---- RECORDS FOR THE TASK

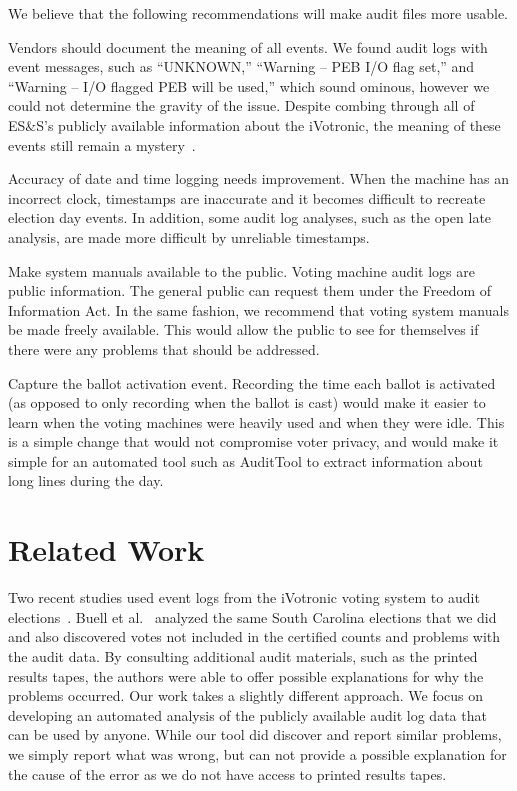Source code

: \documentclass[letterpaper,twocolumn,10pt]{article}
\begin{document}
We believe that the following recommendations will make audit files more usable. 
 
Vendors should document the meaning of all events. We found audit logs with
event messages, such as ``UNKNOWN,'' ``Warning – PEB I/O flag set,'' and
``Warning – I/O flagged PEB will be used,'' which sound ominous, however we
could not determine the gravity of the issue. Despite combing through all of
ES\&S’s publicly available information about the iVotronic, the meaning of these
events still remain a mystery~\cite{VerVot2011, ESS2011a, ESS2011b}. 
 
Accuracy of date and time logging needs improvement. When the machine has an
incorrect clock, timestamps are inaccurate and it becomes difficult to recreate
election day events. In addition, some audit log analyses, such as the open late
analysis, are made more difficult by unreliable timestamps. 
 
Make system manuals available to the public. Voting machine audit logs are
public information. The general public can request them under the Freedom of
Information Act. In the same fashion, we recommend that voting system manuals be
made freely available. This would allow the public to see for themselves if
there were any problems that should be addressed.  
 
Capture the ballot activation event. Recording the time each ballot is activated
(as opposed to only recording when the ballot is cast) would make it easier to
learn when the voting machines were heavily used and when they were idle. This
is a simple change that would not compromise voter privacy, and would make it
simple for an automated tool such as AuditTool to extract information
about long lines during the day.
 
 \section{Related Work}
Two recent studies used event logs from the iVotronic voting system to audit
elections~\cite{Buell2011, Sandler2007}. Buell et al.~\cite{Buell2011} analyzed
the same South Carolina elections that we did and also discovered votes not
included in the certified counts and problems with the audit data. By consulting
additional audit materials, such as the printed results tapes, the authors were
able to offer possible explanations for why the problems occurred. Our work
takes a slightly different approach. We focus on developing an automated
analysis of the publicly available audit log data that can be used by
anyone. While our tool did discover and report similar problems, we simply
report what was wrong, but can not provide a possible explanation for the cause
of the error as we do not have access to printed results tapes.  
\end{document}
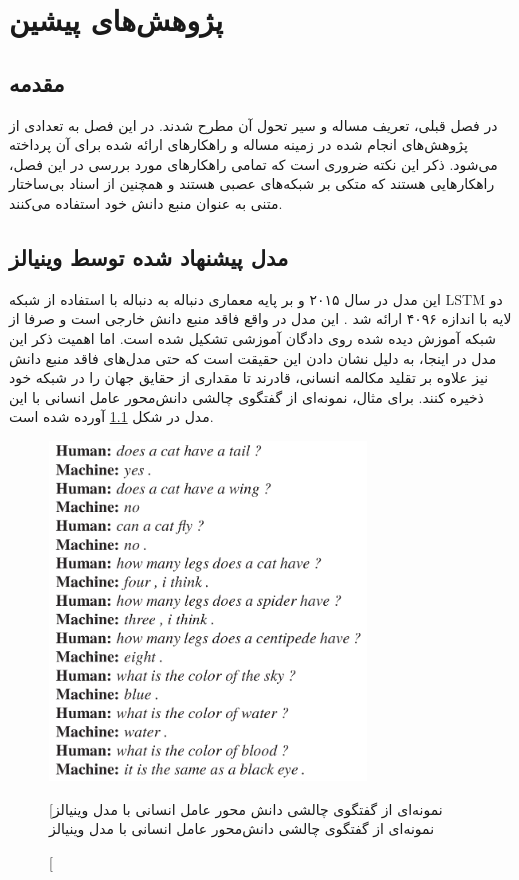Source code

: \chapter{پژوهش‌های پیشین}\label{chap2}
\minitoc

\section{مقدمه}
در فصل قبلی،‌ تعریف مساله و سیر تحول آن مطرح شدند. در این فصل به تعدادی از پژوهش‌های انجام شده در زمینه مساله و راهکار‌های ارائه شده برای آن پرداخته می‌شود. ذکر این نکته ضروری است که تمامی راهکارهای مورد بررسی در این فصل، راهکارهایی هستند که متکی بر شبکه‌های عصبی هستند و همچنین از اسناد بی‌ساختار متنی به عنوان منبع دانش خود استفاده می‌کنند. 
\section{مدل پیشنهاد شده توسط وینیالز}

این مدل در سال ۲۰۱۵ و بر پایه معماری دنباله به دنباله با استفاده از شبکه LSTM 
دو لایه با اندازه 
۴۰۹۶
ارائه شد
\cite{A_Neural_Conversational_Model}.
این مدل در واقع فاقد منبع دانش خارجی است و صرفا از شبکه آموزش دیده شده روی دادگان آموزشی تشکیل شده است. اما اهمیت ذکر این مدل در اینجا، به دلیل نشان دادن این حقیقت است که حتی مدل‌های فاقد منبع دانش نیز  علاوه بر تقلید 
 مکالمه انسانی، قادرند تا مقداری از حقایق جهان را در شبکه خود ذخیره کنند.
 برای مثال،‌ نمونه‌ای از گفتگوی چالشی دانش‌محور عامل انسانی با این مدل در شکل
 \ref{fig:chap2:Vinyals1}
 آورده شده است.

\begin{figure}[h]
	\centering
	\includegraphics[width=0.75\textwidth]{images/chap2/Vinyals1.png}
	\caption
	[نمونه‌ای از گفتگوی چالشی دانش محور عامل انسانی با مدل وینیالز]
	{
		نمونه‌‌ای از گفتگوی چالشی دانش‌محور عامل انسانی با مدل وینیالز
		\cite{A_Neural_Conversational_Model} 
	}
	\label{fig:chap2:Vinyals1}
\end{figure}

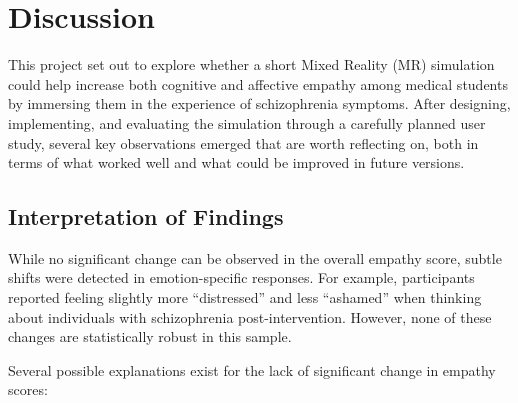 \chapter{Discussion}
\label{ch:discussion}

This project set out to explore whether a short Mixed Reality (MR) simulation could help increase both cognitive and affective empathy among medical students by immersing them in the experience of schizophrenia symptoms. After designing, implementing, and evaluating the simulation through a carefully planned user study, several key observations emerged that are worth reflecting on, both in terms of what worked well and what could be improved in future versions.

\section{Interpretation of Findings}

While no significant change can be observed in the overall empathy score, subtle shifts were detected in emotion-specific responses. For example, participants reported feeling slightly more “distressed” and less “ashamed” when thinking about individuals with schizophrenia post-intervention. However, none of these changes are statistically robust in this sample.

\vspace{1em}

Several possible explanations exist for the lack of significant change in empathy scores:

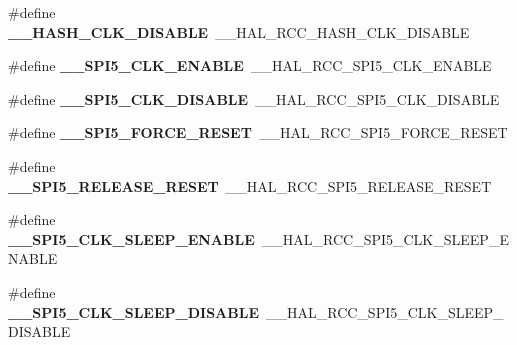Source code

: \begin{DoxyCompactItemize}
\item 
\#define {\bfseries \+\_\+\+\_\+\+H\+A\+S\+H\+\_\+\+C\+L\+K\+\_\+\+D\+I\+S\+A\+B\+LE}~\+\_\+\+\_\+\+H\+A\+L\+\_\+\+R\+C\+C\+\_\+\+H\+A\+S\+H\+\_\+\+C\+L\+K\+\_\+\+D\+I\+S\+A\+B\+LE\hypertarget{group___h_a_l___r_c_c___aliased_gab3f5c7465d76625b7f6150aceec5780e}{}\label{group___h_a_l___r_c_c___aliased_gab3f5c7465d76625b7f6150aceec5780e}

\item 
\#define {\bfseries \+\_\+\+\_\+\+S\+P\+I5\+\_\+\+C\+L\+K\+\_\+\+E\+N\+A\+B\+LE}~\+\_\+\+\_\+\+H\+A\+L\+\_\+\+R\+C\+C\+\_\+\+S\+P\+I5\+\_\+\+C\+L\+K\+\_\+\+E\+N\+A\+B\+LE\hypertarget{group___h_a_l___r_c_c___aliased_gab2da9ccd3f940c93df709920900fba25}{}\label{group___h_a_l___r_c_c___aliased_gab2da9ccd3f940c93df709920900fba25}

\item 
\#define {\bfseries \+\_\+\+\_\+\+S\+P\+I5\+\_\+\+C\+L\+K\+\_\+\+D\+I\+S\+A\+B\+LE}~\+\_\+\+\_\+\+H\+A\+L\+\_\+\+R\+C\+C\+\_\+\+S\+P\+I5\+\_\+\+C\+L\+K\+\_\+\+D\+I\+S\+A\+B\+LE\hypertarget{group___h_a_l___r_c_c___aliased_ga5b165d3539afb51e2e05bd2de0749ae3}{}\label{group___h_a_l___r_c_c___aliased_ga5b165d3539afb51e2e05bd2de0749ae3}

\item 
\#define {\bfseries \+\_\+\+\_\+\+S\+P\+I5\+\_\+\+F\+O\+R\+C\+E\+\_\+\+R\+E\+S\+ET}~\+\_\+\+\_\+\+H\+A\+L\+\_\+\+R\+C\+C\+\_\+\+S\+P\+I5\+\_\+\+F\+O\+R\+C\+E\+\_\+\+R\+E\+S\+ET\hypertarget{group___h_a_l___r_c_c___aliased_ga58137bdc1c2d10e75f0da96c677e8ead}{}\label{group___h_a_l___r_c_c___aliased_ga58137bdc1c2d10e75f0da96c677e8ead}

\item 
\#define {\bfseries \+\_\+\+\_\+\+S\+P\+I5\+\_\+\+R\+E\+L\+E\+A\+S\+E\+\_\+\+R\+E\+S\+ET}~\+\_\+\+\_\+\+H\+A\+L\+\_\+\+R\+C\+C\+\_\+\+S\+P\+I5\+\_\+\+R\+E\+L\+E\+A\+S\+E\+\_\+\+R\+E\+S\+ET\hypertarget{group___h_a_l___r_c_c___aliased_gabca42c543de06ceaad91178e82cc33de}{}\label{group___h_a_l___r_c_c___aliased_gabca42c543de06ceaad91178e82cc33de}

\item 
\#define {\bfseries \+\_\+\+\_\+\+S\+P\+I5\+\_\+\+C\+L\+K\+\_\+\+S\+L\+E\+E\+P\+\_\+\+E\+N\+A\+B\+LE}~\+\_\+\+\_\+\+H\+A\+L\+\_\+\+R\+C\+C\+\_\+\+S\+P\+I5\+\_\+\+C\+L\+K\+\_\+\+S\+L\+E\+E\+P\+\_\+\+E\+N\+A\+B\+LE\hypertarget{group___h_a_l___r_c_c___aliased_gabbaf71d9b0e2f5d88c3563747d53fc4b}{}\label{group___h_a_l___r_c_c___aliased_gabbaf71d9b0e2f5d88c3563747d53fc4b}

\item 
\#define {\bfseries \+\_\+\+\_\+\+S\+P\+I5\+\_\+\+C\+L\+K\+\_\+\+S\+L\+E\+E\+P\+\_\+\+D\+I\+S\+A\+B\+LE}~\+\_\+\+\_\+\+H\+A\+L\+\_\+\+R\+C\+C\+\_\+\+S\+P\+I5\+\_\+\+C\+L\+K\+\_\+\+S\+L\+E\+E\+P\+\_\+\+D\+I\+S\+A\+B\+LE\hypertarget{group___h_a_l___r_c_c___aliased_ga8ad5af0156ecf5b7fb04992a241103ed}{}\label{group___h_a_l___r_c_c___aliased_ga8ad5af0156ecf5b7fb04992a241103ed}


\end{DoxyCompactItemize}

--------

» **ASSIGNMENT**
Retype exactly the span of lines from the one with "additional audit materials, such" through the one with "anyone. While our"; include both ends and omit the rest of the material.

» **FINISHED EXERCISE**
additional audit materials, such as the printed results tapes, the authors were
able to offer possible explanations for why the problems occurred. Our work
takes a slightly different approach. We focus on developing an automated
analysis of the publicly available audit log data that can be used by
anyone. While our tool did discover and report similar problems, we simply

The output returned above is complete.